Zdaniem Dominiki Kozłowskiej, przytoczone wyżej dane nie mogą zaskakiwać Kościoła, ponieważ są elementem rozłożonych w czasie zmian.

- To nie jest tak, że wraz z tym rokiem szkolnym nastąpiło jakieś tąpnięcie. Tak jak wielokrotnie rozmawialiśmy, wszystkie procesy społeczne na razie mają taką jednostronną dynamikę - powiedziała redaktor naczelna miesięcznika "Znak". Podkreśliła również, że ostatecznie liczba wierzących Polek i Polaków jest wysoka. Zmianom ulega przede wszystkim odsetek osób aktywnie uczestniczących w życiu kościoła.

Warto przyjrzeć się również wyodrębnionej w badaniu CBOS grupie wiekowej - 17-19 lat. Czy możemy zakładać, że zmiany w naszym stosunku do religii nakładają się na różnice pokoleniowe?

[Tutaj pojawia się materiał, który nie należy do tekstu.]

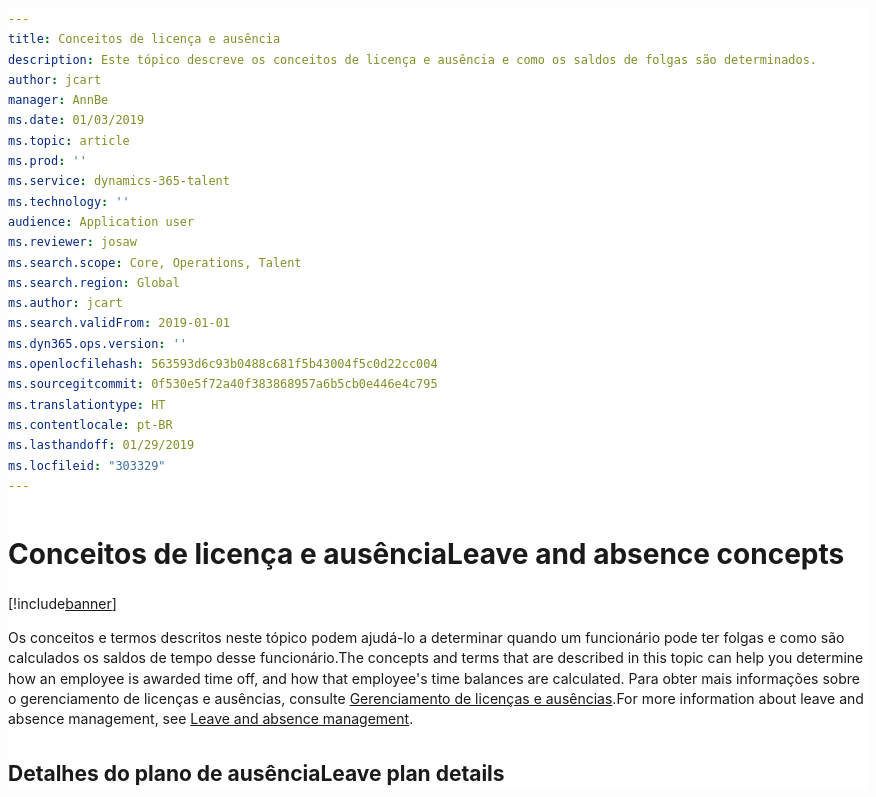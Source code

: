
 ```yaml
---
title: Conceitos de licença e ausência
description: Este tópico descreve os conceitos de licença e ausência e como os saldos de folgas são determinados.
author: jcart
manager: AnnBe
ms.date: 01/03/2019
ms.topic: article
ms.prod: ''
ms.service: dynamics-365-talent
ms.technology: ''
audience: Application user
ms.reviewer: josaw
ms.search.scope: Core, Operations, Talent
ms.search.region: Global
ms.author: jcart
ms.search.validFrom: 2019-01-01
ms.dyn365.ops.version: ''
ms.openlocfilehash: 563593d6c93b0488c681f5b43004f5c0d22cc004
ms.sourcegitcommit: 0f530e5f72a40f383868957a6b5cb0e446e4c795
ms.translationtype: HT
ms.contentlocale: pt-BR
ms.lasthandoff: 01/29/2019
ms.locfileid: "303329"
---
```

# <a name="leave-and-absence-concepts"></a><span data-ttu-id="f9f77-103">Conceitos de licença e ausência</span><span class="sxs-lookup"><span data-stu-id="f9f77-103">Leave and absence concepts</span></span>

[!include[banner](../includes/banner.md)]

<span data-ttu-id="f9f77-104">Os conceitos e termos descritos neste tópico podem ajudá-lo a determinar quando um funcionário pode ter folgas e como são calculados os saldos de tempo desse funcionário.</span><span class="sxs-lookup"><span data-stu-id="f9f77-104">The concepts and terms that are described in this topic can help you determine how an employee is awarded time off, and how that employee's time balances are calculated.</span></span> <span data-ttu-id="f9f77-105">Para obter mais informações sobre o gerenciamento de licenças e ausências, consulte [Gerenciamento de licenças e ausências](https://docs.microsoft.com/dynamics365/unified-operations/talent/leave-absence-overview).</span><span class="sxs-lookup"><span data-stu-id="f9f77-105">For more information about leave and absence management, see [Leave and absence management](https://docs.microsoft.com/dynamics365/unified-operations/talent/leave-absence-overview).</span></span>

## <a name="leave-plan-details"></a><span data-ttu-id="f9f77-106">Detalhes do plano de ausência</span><span class="sxs-lookup"><span data-stu-id="f9f77-106">Leave plan details</span></span>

- Te [młode - przyp. red.] osoby najczęściej deklarują, że po prostu nie mają potrzeb religijnych. Podczas gdy ludzie starsi, powiedzmy powyżej 30., 40. roku życia, raczej decydują o zaprzestaniu uczestnictwa w praktykach, czyli mówiąc wprost - decydują, że przestają chodzić do kościoła, w reakcji na kryzys i problemy, (...) począwszy od nadużyć seksualnych, przez nadużycia władzy, skandale finansowe itd. - wyliczała rozmówczyni Dzień Dobry TVN.

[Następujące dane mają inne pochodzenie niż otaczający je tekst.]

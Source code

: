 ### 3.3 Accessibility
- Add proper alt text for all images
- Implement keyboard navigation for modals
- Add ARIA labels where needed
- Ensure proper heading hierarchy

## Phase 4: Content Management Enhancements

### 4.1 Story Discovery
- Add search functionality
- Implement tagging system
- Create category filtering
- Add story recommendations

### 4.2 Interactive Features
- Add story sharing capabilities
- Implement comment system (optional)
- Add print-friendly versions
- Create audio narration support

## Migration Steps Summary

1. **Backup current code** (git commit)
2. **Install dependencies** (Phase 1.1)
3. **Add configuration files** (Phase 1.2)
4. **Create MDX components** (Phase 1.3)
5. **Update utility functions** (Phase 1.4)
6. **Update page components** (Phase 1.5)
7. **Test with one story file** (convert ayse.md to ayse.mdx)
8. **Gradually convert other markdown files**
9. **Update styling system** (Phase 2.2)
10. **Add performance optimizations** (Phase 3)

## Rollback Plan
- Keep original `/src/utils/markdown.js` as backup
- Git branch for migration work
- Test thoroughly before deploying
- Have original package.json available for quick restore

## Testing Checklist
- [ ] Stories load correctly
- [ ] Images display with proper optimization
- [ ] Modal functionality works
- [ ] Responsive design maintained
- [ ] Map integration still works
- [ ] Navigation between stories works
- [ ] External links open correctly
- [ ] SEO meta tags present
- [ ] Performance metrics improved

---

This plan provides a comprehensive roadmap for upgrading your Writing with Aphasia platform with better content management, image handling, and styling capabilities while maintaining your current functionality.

Religia a etyka - czy jest obowiązkowa?

Alternatywą dla lekcji religii miała być etyka. Jednocześnie jednak rodzice ucznia mieli prawo zrezygnować z obu przedmiotów. Teraz ma się to zmienić, mimo że, jak zauważa Kozłowska, "nauczycieli etyki w Polsce praktycznie nie ma".

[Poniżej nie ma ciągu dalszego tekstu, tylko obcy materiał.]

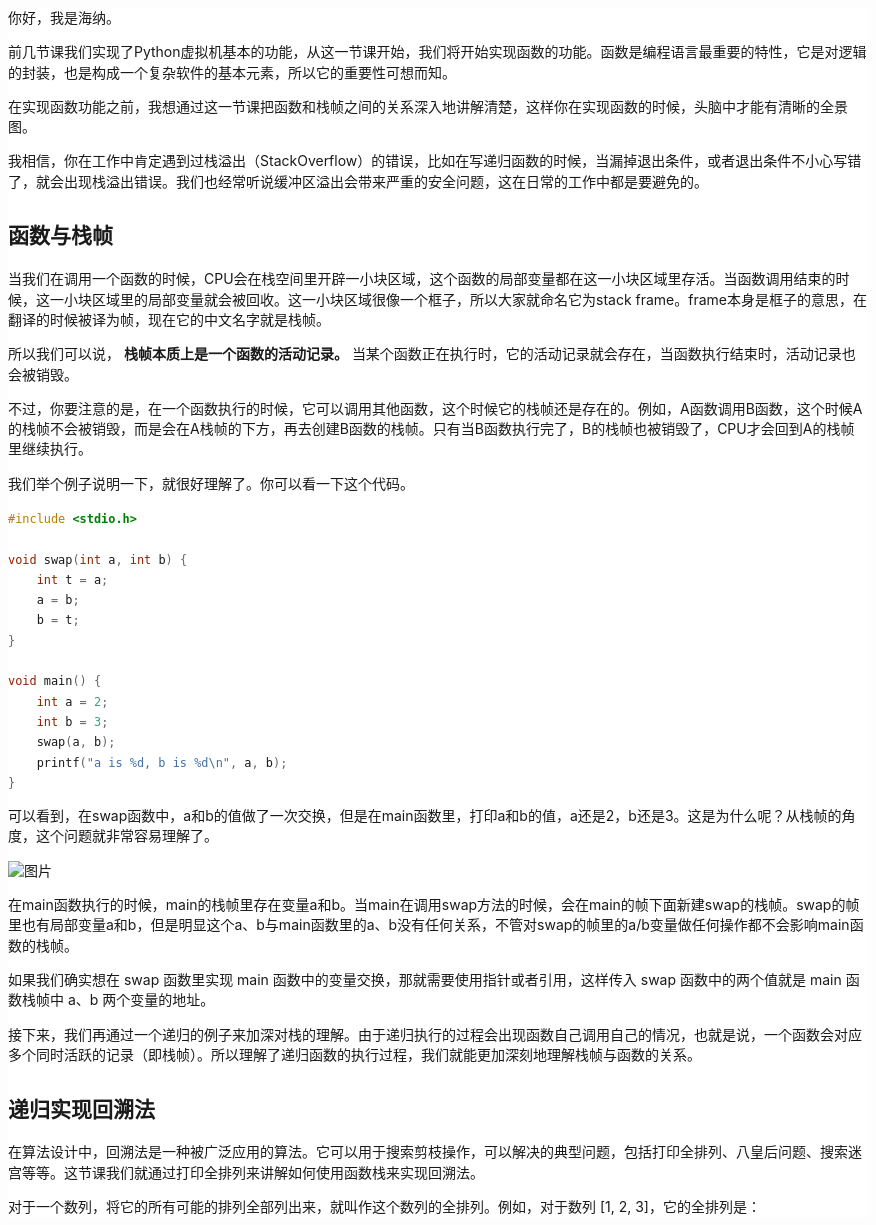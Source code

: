 你好，我是海纳。

前几节课我们实现了Python虚拟机基本的功能，从这一节课开始，我们将开始实现函数的功能。函数是编程语言最重要的特性，它是对逻辑的封装，也是构成一个复杂软件的基本元素，所以它的重要性可想而知。

在实现函数功能之前，我想通过这一节课把函数和栈帧之间的关系深入地讲解清楚，这样你在实现函数的时候，头脑中才能有清晰的全景图。

我相信，你在工作中肯定遇到过栈溢出（StackOverflow）的错误，比如在写递归函数的时候，当漏掉退出条件，或者退出条件不小心写错了，就会出现栈溢出错误。我们也经常听说缓冲区溢出会带来严重的安全问题，这在日常的工作中都是要避免的。

## **函数与栈帧**

当我们在调用一个函数的时候，CPU会在栈空间里开辟一小块区域，这个函数的局部变量都在这一小块区域里存活。当函数调用结束的时候，这一小块区域里的局部变量就会被回收。这一小块区域很像一个框子，所以大家就命名它为stack frame。frame本身是框子的意思，在翻译的时候被译为帧，现在它的中文名字就是栈帧。

所以我们可以说， **栈帧本质上是一个函数的活动记录。** 当某个函数正在执行时，它的活动记录就会存在，当函数执行结束时，活动记录也会被销毁。

不过，你要注意的是，在一个函数执行的时候，它可以调用其他函数，这个时候它的栈帧还是存在的。例如，A函数调用B函数，这个时候A的栈帧不会被销毁，而是会在A栈帧的下方，再去创建B函数的栈帧。只有当B函数执行完了，B的栈帧也被销毁了，CPU才会回到A的栈帧里继续执行。

我们举个例子说明一下，就很好理解了。你可以看一下这个代码。

```c++
#include <stdio.h>

void swap(int a, int b) {
    int t = a;
    a = b;
    b = t;
}

void main() {
    int a = 2;
    int b = 3;
    swap(a, b);
    printf("a is %d, b is %d\n", a, b);
}

```

可以看到，在swap函数中，a和b的值做了一次交换，但是在main函数里，打印a和b的值，a还是2，b还是3。这是为什么呢？从栈帧的角度，这个问题就非常容易理解了。

![图片](https://static001.geekbang.org/resource/image/69/f3/69f17b130becf91dce6e08aed25ba1f3.png?wh=1568x772)

在main函数执行的时候，main的栈帧里存在变量a和b。当main在调用swap方法的时候，会在main的帧下面新建swap的栈帧。swap的帧里也有局部变量a和b，但是明显这个a、b与main函数里的a、b没有任何关系，不管对swap的帧里的a/b变量做任何操作都不会影响main函数的栈帧。

如果我们确实想在 swap 函数里实现 main 函数中的变量交换，那就需要使用指针或者引用，这样传入 swap 函数中的两个值就是 main 函数栈帧中 a、b 两个变量的地址。

接下来，我们再通过一个递归的例子来加深对栈的理解。由于递归执行的过程会出现函数自己调用自己的情况，也就是说，一个函数会对应多个同时活跃的记录（即栈帧）。所以理解了递归函数的执行过程，我们就能更加深刻地理解栈帧与函数的关系。

## 递归实现回溯法

在算法设计中，回溯法是一种被广泛应用的算法。它可以用于搜索剪枝操作，可以解决的典型问题，包括打印全排列、八皇后问题、搜索迷宫等等。这节课我们就通过打印全排列来讲解如何使用函数栈来实现回溯法。

对于一个数列，将它的所有可能的排列全部列出来，就叫作这个数列的全排列。例如，对于数列 \[1, 2, 3\]，它的全排列是：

- To jest poniżej 1000 nauczycieli. Obawiamy się, właściwie wszyscy, którzy się tym tematem zajmują, że tak naprawdę katecheci, którzy do tej pory uczyli religii (...) ogarną obydwa obszary - powiedziała Kozłowska, zwracając uwagę, że w ostatnim czasie na uczelniach kościelnych zostały otwarte kierunki dotyczące etyki.

Czy zmniejszająca się liczba uczniów uczestniczących w lekcjach religii może wynikać z nieatrakcyjnej formy, w jakiej prowadzone są zajęcia? Odpowiedź na to pytanie poznacie oglądając materiał wideo.

Nie oglądałeś Dzień Dobry TVN na antenie? Pełne odcinki zobaczysz na Player.pl.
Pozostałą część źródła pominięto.